DATA SHOWN »
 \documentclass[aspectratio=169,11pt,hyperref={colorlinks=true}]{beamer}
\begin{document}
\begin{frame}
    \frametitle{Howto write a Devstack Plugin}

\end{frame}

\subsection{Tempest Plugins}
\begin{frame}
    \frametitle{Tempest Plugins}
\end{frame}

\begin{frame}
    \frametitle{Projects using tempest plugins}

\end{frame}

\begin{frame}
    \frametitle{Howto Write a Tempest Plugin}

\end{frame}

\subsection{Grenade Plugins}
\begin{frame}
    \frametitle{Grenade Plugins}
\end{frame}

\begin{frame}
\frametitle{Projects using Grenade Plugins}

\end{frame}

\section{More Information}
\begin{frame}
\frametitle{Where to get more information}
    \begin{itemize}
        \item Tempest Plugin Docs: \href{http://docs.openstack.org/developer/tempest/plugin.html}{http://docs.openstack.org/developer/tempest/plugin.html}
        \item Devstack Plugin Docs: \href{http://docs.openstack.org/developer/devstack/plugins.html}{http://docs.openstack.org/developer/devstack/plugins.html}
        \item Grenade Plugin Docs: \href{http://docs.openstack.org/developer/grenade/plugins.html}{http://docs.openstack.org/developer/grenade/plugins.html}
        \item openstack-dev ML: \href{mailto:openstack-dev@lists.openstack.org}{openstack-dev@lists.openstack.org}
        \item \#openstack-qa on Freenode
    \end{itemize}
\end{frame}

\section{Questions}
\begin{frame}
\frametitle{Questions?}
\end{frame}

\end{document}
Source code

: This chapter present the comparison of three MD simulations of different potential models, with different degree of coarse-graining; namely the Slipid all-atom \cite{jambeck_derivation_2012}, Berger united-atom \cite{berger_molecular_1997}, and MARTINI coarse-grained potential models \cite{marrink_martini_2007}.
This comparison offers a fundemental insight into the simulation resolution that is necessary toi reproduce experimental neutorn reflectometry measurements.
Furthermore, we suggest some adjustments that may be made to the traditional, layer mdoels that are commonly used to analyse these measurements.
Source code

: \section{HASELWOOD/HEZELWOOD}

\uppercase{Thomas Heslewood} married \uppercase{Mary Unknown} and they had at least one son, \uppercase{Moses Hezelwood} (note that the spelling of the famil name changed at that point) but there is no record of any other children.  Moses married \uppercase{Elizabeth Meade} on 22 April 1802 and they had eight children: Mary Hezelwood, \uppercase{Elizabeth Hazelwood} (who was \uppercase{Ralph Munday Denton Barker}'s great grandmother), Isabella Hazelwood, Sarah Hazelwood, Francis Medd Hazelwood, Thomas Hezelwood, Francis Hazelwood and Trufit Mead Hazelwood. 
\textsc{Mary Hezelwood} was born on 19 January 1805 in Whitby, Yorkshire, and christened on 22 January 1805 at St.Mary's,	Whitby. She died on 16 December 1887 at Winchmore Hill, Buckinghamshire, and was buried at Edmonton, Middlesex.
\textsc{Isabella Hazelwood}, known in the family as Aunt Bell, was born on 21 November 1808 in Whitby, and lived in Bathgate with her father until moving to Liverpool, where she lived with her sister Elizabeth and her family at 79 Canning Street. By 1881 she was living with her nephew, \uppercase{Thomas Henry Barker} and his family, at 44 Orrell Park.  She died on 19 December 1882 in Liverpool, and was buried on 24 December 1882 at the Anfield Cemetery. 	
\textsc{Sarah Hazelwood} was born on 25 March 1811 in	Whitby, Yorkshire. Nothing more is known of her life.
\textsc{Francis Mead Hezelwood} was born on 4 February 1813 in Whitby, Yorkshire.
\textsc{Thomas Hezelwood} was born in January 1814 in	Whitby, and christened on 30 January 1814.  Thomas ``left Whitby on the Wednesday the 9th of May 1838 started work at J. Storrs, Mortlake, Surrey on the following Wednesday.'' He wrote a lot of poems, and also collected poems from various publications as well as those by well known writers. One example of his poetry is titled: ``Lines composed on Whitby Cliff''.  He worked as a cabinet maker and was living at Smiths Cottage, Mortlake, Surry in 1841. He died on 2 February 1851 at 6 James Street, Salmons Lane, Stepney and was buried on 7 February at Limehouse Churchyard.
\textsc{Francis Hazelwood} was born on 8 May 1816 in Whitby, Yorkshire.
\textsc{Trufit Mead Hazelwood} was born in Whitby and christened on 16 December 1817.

WHAT THE TASK ASKS » Copy each line in the entries above where "that" turns up.

WRITTEN REPLY »
This comparison offers a fundemental insight into the simulation resolution that is necessary toi reproduce experimental neutorn reflectometry measurements.
Furthermore, we suggest some adjustments that may be made to the traditional, layer mdoels that are commonly used to analyse these measurements.
\uppercase{Thomas Heslewood} married \uppercase{Mary Unknown} and they had at least one son, \uppercase{Moses Hezelwood} (note that the spelling of the famil name changed at that point) but there is no record of any other children.  Moses married \uppercase{Elizabeth Meade} on 22 April 1802 and they had eight children: Mary Hezelwood, \uppercase{Elizabeth Hazelwood} (who was \uppercase{Ralph Munday Denton Barker}'s great grandmother), Isabella Hazelwood, Sarah Hazelwood, Francis Medd Hazelwood, Thomas Hezelwood, Francis Hazelwood and Trufit Mead Hazelwood. 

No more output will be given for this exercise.